# Instructions to follow:
Beginning at the line containing "Para jugar al" and continuing to the end of the records below, give each line again exactly as it stands, and only those lines.

# Data to process:
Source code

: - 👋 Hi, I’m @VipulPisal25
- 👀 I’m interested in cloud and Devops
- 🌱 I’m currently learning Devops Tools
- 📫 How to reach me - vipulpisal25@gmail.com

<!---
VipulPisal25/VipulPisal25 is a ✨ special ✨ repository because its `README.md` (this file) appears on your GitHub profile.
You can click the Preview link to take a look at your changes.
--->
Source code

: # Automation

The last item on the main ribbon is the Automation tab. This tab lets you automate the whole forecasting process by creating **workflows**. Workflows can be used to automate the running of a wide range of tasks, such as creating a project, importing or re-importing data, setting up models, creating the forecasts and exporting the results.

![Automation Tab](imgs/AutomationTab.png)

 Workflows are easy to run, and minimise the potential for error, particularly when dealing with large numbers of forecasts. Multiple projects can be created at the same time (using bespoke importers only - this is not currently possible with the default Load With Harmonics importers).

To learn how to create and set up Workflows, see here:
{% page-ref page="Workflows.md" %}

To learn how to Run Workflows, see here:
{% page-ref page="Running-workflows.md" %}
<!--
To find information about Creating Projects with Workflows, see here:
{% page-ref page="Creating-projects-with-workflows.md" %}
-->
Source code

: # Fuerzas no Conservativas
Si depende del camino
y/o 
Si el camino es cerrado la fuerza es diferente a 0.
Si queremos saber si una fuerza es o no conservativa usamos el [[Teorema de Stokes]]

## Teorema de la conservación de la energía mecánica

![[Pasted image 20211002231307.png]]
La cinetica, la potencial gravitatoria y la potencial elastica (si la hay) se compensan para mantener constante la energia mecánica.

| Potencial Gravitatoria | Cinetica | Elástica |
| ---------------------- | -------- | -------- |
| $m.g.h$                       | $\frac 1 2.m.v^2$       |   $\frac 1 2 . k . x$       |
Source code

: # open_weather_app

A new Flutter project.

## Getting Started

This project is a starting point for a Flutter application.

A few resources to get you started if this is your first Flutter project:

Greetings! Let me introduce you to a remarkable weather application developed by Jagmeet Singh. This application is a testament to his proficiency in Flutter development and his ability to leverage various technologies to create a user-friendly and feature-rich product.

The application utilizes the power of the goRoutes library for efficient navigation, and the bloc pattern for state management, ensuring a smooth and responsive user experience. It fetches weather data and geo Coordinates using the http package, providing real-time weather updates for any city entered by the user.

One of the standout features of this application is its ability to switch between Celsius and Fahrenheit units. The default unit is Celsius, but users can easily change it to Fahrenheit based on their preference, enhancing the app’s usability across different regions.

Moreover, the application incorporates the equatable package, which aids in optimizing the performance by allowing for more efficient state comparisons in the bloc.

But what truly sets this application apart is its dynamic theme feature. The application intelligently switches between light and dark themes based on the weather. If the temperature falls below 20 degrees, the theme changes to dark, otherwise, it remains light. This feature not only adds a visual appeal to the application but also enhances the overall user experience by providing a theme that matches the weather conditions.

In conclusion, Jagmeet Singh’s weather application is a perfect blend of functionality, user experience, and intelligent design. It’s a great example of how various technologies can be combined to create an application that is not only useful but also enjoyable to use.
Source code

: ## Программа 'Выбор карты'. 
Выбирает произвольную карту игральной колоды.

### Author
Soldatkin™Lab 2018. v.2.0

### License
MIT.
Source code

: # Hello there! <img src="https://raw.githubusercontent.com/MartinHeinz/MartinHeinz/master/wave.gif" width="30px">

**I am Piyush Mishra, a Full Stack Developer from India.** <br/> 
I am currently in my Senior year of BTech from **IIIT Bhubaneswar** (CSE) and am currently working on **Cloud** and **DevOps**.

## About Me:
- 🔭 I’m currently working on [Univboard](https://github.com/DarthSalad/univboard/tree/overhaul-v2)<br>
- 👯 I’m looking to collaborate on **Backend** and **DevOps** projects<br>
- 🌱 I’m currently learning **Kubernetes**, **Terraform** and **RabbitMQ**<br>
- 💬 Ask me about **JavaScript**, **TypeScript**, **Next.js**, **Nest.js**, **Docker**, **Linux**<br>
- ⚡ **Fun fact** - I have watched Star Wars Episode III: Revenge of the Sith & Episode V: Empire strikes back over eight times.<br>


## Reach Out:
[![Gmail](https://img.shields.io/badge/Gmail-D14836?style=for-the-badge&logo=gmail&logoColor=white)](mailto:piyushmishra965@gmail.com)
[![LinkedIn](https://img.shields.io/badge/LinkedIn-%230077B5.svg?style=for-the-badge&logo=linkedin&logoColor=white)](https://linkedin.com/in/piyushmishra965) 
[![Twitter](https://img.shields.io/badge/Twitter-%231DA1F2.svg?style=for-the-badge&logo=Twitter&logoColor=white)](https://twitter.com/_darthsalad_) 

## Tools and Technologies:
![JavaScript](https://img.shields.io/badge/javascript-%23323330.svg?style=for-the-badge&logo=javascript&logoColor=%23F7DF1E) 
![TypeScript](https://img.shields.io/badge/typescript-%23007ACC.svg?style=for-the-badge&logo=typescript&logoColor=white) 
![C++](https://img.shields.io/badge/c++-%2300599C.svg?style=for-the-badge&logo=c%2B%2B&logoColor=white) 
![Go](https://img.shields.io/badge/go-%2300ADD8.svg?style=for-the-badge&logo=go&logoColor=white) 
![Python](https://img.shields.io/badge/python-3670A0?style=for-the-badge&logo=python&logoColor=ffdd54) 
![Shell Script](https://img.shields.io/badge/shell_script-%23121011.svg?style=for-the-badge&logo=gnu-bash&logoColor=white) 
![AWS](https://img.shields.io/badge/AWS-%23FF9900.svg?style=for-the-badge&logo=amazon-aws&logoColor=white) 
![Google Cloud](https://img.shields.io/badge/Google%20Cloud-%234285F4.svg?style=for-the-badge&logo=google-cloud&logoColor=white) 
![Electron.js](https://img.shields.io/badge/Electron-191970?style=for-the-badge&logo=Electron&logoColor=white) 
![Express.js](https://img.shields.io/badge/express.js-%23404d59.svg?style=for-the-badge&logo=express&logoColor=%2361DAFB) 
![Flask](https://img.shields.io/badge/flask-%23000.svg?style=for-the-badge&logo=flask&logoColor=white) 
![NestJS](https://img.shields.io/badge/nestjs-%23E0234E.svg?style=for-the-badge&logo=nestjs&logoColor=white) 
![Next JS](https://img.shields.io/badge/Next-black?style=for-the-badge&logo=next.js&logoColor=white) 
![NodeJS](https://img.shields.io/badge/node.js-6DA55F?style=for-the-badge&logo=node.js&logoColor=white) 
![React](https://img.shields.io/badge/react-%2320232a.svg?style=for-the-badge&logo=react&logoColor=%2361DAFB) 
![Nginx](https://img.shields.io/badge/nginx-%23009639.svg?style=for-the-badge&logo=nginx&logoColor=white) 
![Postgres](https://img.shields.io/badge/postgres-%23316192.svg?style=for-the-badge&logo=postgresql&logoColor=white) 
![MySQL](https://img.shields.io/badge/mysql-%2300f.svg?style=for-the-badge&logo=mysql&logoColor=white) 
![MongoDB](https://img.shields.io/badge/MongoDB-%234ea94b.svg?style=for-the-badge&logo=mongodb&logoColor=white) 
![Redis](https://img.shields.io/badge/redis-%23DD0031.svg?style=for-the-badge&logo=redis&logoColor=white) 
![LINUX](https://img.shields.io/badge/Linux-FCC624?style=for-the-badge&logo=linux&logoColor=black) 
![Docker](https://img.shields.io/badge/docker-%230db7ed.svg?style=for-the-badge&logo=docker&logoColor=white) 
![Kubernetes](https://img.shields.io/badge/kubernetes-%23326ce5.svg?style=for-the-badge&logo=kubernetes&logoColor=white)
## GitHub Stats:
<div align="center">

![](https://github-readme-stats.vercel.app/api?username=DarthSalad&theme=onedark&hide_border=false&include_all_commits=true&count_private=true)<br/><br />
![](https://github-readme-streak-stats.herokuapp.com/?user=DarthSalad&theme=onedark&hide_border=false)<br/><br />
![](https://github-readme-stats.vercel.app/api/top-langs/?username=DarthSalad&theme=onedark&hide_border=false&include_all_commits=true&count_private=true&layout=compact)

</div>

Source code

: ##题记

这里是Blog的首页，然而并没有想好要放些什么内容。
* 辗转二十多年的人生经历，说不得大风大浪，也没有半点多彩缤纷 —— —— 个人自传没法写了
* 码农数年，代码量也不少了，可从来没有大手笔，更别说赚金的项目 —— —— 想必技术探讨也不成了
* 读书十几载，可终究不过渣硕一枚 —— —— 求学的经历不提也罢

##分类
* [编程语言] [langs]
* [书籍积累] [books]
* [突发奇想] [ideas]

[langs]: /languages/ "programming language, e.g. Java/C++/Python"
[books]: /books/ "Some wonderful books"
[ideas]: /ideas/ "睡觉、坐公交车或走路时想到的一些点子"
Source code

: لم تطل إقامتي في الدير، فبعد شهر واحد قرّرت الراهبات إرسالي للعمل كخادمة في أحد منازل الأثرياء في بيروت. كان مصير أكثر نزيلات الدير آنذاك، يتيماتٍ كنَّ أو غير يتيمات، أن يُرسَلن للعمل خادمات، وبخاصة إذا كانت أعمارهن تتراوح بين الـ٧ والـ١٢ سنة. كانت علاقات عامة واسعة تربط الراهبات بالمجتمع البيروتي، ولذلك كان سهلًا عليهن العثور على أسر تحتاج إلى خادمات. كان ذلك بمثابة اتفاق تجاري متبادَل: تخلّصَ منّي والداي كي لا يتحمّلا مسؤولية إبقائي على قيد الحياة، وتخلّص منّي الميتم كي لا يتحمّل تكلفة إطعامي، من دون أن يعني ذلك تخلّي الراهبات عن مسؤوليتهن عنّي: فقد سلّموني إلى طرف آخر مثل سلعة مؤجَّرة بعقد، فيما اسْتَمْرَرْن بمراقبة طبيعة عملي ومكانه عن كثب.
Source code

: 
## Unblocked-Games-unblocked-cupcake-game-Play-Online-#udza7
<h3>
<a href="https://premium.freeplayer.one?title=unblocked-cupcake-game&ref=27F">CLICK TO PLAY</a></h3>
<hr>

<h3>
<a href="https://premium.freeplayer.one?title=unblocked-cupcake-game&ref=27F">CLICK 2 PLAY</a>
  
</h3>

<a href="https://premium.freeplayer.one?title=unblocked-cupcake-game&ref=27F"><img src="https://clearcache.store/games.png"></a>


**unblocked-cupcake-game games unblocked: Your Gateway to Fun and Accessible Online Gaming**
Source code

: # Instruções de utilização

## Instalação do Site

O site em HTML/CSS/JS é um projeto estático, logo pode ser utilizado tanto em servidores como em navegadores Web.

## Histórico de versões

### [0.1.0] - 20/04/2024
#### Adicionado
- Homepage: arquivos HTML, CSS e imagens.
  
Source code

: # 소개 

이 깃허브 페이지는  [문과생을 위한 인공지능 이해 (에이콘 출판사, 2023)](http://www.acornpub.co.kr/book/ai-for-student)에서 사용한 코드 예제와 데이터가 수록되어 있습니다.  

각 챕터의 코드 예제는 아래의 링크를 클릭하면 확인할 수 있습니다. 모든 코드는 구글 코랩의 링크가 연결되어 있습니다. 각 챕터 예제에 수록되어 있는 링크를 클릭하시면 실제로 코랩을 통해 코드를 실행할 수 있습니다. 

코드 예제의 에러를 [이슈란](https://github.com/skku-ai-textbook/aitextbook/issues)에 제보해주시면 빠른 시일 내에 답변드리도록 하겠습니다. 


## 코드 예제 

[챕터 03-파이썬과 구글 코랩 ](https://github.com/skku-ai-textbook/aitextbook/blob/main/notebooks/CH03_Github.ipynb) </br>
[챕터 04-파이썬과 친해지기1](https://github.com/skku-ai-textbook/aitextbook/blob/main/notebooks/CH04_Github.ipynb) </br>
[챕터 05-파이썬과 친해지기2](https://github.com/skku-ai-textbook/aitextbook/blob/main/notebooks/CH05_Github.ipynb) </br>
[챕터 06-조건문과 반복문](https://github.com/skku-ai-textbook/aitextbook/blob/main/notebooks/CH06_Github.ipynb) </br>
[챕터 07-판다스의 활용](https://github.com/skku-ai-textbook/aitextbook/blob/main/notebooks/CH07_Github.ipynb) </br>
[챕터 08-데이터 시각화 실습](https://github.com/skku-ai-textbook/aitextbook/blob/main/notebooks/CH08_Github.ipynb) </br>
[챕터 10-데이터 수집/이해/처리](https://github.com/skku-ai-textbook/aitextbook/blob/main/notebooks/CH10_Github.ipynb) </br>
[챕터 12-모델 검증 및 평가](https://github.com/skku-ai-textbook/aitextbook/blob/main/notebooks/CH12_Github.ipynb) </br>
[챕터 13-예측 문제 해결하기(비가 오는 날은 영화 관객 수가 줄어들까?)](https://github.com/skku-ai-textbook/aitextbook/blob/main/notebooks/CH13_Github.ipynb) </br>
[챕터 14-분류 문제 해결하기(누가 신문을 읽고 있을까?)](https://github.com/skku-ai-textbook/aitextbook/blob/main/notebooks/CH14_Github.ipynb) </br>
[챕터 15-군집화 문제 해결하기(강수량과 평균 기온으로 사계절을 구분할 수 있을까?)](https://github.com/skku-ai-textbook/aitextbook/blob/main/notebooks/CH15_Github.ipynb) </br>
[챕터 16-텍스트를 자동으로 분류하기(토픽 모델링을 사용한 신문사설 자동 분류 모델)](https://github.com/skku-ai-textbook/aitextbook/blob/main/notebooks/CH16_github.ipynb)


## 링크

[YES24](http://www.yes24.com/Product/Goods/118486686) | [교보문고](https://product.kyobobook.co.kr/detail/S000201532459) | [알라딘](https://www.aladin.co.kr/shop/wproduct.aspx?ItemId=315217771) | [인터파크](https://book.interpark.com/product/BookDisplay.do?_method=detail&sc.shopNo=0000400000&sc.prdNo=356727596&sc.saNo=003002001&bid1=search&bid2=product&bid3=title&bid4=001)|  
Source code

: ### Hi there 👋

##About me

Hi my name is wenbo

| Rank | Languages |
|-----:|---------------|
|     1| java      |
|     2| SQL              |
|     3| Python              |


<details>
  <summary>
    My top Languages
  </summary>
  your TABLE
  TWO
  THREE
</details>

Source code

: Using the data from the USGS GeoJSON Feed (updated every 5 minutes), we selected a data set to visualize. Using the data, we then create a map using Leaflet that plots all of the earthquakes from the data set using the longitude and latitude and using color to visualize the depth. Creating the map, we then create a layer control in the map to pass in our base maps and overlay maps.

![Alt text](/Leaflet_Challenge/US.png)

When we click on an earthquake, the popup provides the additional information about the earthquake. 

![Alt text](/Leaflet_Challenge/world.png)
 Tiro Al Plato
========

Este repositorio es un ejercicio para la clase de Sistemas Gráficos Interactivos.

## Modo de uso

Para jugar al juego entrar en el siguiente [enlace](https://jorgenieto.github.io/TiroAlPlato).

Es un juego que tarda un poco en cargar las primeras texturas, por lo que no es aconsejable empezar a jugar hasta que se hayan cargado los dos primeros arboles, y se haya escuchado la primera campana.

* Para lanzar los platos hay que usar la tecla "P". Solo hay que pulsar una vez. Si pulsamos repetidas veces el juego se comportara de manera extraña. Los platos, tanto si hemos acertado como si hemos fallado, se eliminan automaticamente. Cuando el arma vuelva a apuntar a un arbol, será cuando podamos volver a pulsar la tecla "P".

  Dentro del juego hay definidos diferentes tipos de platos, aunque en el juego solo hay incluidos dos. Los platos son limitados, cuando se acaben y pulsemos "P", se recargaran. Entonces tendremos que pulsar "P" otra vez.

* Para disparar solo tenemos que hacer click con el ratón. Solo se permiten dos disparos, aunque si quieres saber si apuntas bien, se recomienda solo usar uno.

# Solution:
Para jugar al juego entrar en el siguiente [enlace](https://jorgenieto.github.io/TiroAlPlato).

Es un juego que tarda un poco en cargar las primeras texturas, por lo que no es aconsejable empezar a jugar hasta que se hayan cargado los dos primeros arboles, y se haya escuchado la primera campana.

* Para lanzar los platos hay que usar la tecla "P". Solo hay que pulsar una vez. Si pulsamos repetidas veces el juego se comportara de manera extraña. Los platos, tanto si hemos acertado como si hemos fallado, se eliminan automaticamente. Cuando el arma vuelva a apuntar a un arbol, será cuando podamos volver a pulsar la tecla "P".

  Dentro del juego hay definidos diferentes tipos de platos, aunque en el juego solo hay incluidos dos. Los platos son limitados, cuando se acaben y pulsemos "P", se recargaran. Entonces tendremos que pulsar "P" otra vez.

* Para disparar solo tenemos que hacer click con el ratón. Solo se permiten dos disparos, aunque si quieres saber si apuntas bien, se recomienda solo usar uno.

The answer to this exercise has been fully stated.